-- EXERCISE DIRECTIONS --
Find every line in the data that contains the word "weasel". Return each of those lines.
⟨
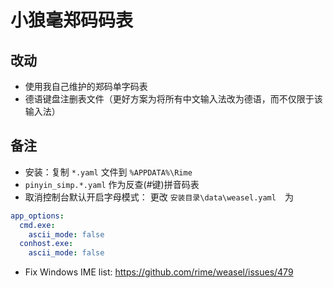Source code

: # 小狼毫郑码码表

## 改动

-   使用我自己维护的郑码单字码表
-   德语键盘注删表文件（更好方案为将所有中文输入法改为德语，而不仅限于该输入法） 

## 备注
-   安装：复制 `*.yaml` 文件到 `%APPDATA%\Rime`
-   `pinyin_simp.*.yaml` 作为反查(#键)拼音码表
-   取消控制台默认开启字母模式：
    更改 `安装目录\data\weasel.yaml`　为
```yaml
app_options:
  cmd.exe:
    ascii_mode: false
  conhost.exe:
    ascii_mode: false
```
-   Fix Windows IME list: https://github.com/rime/weasel/issues/479
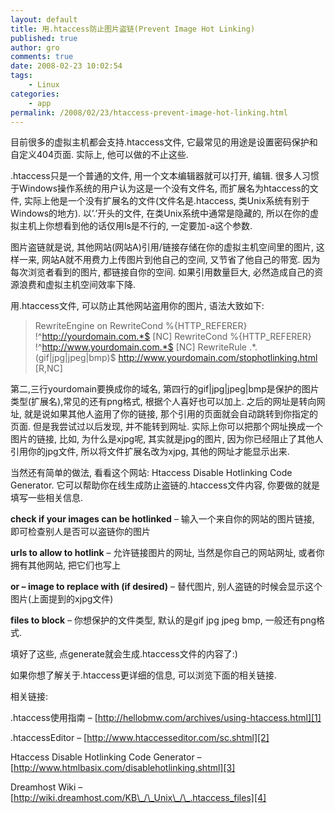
 ```yaml
---
layout: default
title: 用.htaccess防止图片盗链(Prevent Image Hot Linking)
published: true
author: gro
comments: true
date: 2008-02-23 10:02:54
tags:
    - Linux
categories:
    - app
permalink: /2008/02/23/htaccess-prevent-image-hot-linking.html
---
```

 目前很多的虚拟主机都会支持.htaccess文件, 它最常见的用途是设置密码保护和自定义404页面. 实际上, 他可以做的不止这些.

.htaccess只是一个普通的文件, 用一个文本编辑器就可以打开, 编辑. 很多人习惯于Windows操作系统的用户认为这是一个没有文件名, 而扩展名为htaccess的文件, 实际上他是一个没有扩展名的文件(文件名是.htaccess, 类Unix系统有别于Windows的地方). 以&#8217;.&#8217;开头的文件, 在类Unix系统中通常是隐藏的, 所以在你的虚拟主机上你想看到他的话仅用ls是不行的, 一定要加-a这个参数.

图片盗链就是说, 其他网站(网站A)引用/链接存储在你的虚拟主机空间里的图片, 这样一来, 网站A就不用费力上传图片到他自己的空间, 又节省了他自己的带宽. 因为每次浏览者看到的图片, 都链接自你的空间. 如果引用数量巨大, 必然造成自己的资源浪费和虚拟主机空间效率下降.

用.htaccess文件, 可以防止其他网站盗用你的图片, 语法大致如下:

> RewriteEngine on
RewriteCond %{HTTP_REFERER} !^http://yourdomain.com.*$ [NC]
RewriteCond %{HTTP_REFERER} !^http://www.yourdomain.com.*$ [NC]
RewriteRule .*.(gif|jpg|jpeg|bmp)$ http://www.yourdomain.com/stophotlinking.html [R,NC]

第二,三行yourdomain要换成你的域名, 第四行的gif|jpg|jpeg|bmp是保护的图片类型(扩展名),常见的还有png格式, 根据个人喜好也可以加上. 之后的网址是转向网址, 就是说如果其他人盗用了你的链接, 那个引用的页面就会自动跳转到你指定的页面. 但是我尝试过以后发现, 并不能转到网址. 实际上你可以把那个网址换成一个图片的链接, 比如, 为什么是xjpg呢, 其实就是jpg的图片, 因为你已经阻止了其他人引用你的jpg文件, 所以将文件扩展名改为xjpg, 其他的网址才能显示出来.

当然还有简单的做法, 看看这个网站: Htaccess Disable Hotlinking Code Generator. 它可以帮助你在线生成防止盗链的.htaccess文件内容, 你要做的就是填写一些相关信息.

****check if your images can be hotlinked**** &#8211; 输入一个来自你的网站的图片链接, 即可检查别人是否可以盗链你的图片

****urls to allow to hotlink**** &#8211; 允许链接图片的网址, 当然是你自己的网站网址, 或者你拥有其他网站, 把它们也写上

****or &#8211; image to replace with (if desired)**** &#8211; 替代图片, 别人盗链的时候会显示这个图片(上面提到的xjpg文件)

****files to block**** &#8211; 你想保护的文件类型, 默认的是gif jpg jpeg bmp, 一般还有png格式.

填好了这些, 点generate就会生成.htaccess文件的内容了:)

如果你想了解关于.htaccess更详细的信息, 可以浏览下面的相关链接.

相关链接:

.htaccess使用指南 &#8211; [http://hellobmw.com/archives/using-htaccess.html][1]

.htaccessEditor &#8211; [http://www.htaccesseditor.com/sc.shtml][2]

Htaccess Disable Hotlinking Code Generator &#8211; [http://www.htmlbasix.com/disablehotlinking.shtml][3]

Dreamhost Wiki &#8211; [http://wiki.dreamhost.com/KB\_/\_Unix\_/\_.htaccess_files][4]

 [1]: http://hellobmw.com/archives/using-htaccess.html "http://hellobmw.com/archives/using-htaccess.html"
 [2]: http://www.htaccesseditor.com/sc.shtml "http://www.htaccesseditor.com/sc.shtml"
 [3]: http://www.htmlbasix.com/disablehotlinking.shtml "http://www.htmlbasix.com/disablehotlinking.shtml"
 [4]: http://wiki.dreamhost.com/KB_/_Unix_/_.htaccess_files "http://wiki.dreamhost.com/KB_/_Unix_/_.htaccess_files"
⟩
-- EXPECTED ANSWER --
    更改 `安装目录\data\weasel.yaml`　为
-   Fix Windows IME list: https://github.com/rime/weasel/issues/479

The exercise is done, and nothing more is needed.